Summary of ""VOLTEI AQUI PORQUE PRECISO FALAR ISSO": A GRANDE VIRADA da INTELIGÊNCIA ARTIFICIAL [com FABIO AKITA"

Context and meta

The presenter describes a turning point in practical usefulness of LLMs (late 2025 → early 2026). After more than 500 hours of hands‑on experiments he open‑sourced and documented the work (≈16 GitHub repositories, ~300k LOC) and published many blog posts and step‑by‑step guides.
Emphasis: moving from theory and futurology to reproducible, open tutorials and runnable projects so others can inspect, reproduce, and contribute.

Tool calling / harnesses Models are now trained to call external tools/functions instead of returning only text. LLMs can emit structured function calls (for example create_file) that a harness executes, and results are fed back into the model loop. This is the practical enabler for automation beyond natural language output.
Architecture separation

LLM = “deep thinking” / planning; harness = dumb executor that runs functions and returns results. This separation enables persistent multi‑step workflows, parallel tasks, and real execution on local machines or CI systems.
System prompts / skills Persistent system prompts (the harness context) and user‑created skills (persona/config files) allow encoding recurring behaviour and improve consistency across sessions.

Claude (Anthropic) / “Opus” / cloud‑style tools
- More disciplined and predictable.
- Better at decomposing complex plans into parallel tasks and continuing them if interrupted.
- Reliable for trusting long‑running tasks and context continuity.
Codex / OpenAI
- Historically focused on parameter scaling.
- Less reliable for multi‑task or parallel interactions — may forget subtasks and require reminders.
- Newer versions improve, but behavior varies by model and harness fit.
Google (Gemini / related / “antigravity”)
- Supports tool calling and integrations and uses its own ecosystem/harness language.
Cross‑vendor notes
- Vendors use different tool‑call formats and function names (for example create_file vs file_new vs NewFile). Models are trained against a specific harness language; a mismatch between LLM and harness degrades performance.
- Open‑source harnesses attempt to map between formats, but fidelity can be lost if the LLM wasn’t trained for the target harness.

The presenter published detailed, step‑by‑step coverage (including a teardown of a leaked Cloud Code), showing real code and how to use tool calling, skills, and session handoff.
Examples of useful automations demonstrated:
- Organizing a downloads folder.
- A ROM organizer.
- Generating UI/UX files via a saved skill that can be reloaded for later tasks.
Session continuity:
- Harnesses/apps expose session IDs so you can resume context across sessions or switch harnesses by exporting/importing the context file.
Vendor lock‑in and economics:
- Subscription models and token limits affect choice and feasibility.
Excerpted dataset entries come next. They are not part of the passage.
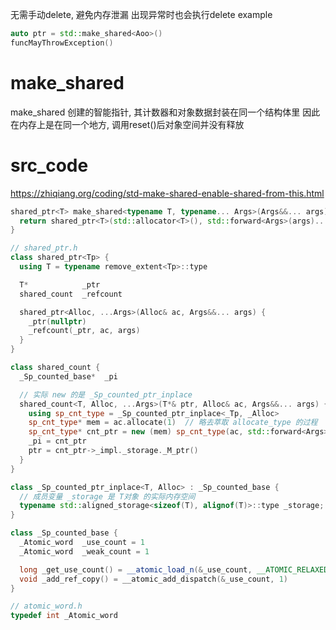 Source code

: 无需手动delete, 避免内存泄漏
出现异常时也会执行delete
  example
  ```c++
  auto ptr = std::make_shared<Aoo>()
  funcMayThrowException()
  ```


# make_shared
make_shared 创建的智能指针, 其计数器和对象数据封装在同一个结构体里
因此在内存上是在同一个地方, 调用reset()后对象空间并没有释放


# src_code

https://zhiqiang.org/coding/std-make-shared-enable-shared-from-this.html


```c++
shared_ptr<T> make_shared<typename T, typename... Args>(Args&&... args) {
  return shared_ptr<T>(std::allocator<T>(), std::forward<Args>(args)...)
}

// shared_ptr.h
class shared_ptr<Tp> {
  using T = typename remove_extent<Tp>::type

  T*            _ptr
  shared_count  _refcount

  shared_ptr<Alloc, ...Args>(Alloc& ac, Args&&... args) {
    _ptr(nullptr)
    _refcount(_ptr, ac, args)
  }
}

class shared_count {
  _Sp_counted_base*  _pi

  // 实际 new 的是 _Sp_counted_ptr_inplace
  shared_count<T, Alloc, ...Args>(T*& ptr, Alloc& ac, Args&&... args) {
    using sp_cnt_type = _Sp_counted_ptr_inplace<_Tp, _Alloc>
    sp_cnt_type* mem = ac.allocate(1)  // 略去萃取 allocate_type 的过程
    sp_cnt_type* cnt_ptr = new (mem) sp_cnt_type(ac, std::forward<Args>(args)...)
    _pi = cnt_ptr
    ptr = cnt_ptr->_impl._storage._M_ptr()
  }
}

class _Sp_counted_ptr_inplace<T, Alloc> : _Sp_counted_base {
  // 成员变量 _storage 是 T对象 的实际内存空间
  typename std::aligned_storage<sizeof(T), alignof(T)>::type _storage;
}

class _Sp_counted_base {
  _Atomic_word  _use_count = 1
  _Atomic_word  _weak_count = 1

  long _get_use_count() = __atomic_load_n(&_use_count, __ATOMIC_RELAXED)
  void _add_ref_copy() = __atomic_add_dispatch(&_use_count, 1)
}

// atomic_word.h
typedef int _Atomic_word
```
Some providers restrict usage patterns or block non‑approved integrations, complicating a unified tool approach; attempting to route a model through an unsupported framework may result in bans.
Code quality note:
- The Cloud Code leak revealed messy, spaghetti code — a sign teams are moving fast to release features.

Tool calling and trained function outputs are the practical enabler for real automation (not just text).
Harnesses execute functions; LLMs must be trained to speak the harness’ “language” for reliable results.
Different vendors’ function schemas cause integration and performance issues; mixing LLM + harness often worsens output unless mappings are well aligned.
Skills (saved persona/config) plus system prompts let you persist specialized behaviour across sessions and projects.
Session IDs and resume support maintain project context without rewriting prompts.
Open‑sourcing experiments and publishing step‑by‑step guides is valuable for reproducibility and community contribution.

Extensive benchmarks and step‑by‑step writeups on the presenter’s blog.
16 open‑source GitHub repositories (public, ~300k LOC) with runnable code and contribution opportunities.
Coverage and analysis of the Cloud Code leak that explains internals and code quality.
Comparative, hands‑on testing across:
- Anthropic Claude / Opus / Cloud
- OpenAI GPT / Codex
- Google Gemini / antigravity (and related)
- Various CLI and cloud integrations

Main speaker: Fabio Akita (presenter of the video).
Platforms and vendors referenced: Anthropic (Claude / Opus), OpenAI (GPT, Codex), Google (Gemini / antigravity / Cria), plus mentions of Alibaba, Tencent, and various cloud/harness ecosystems.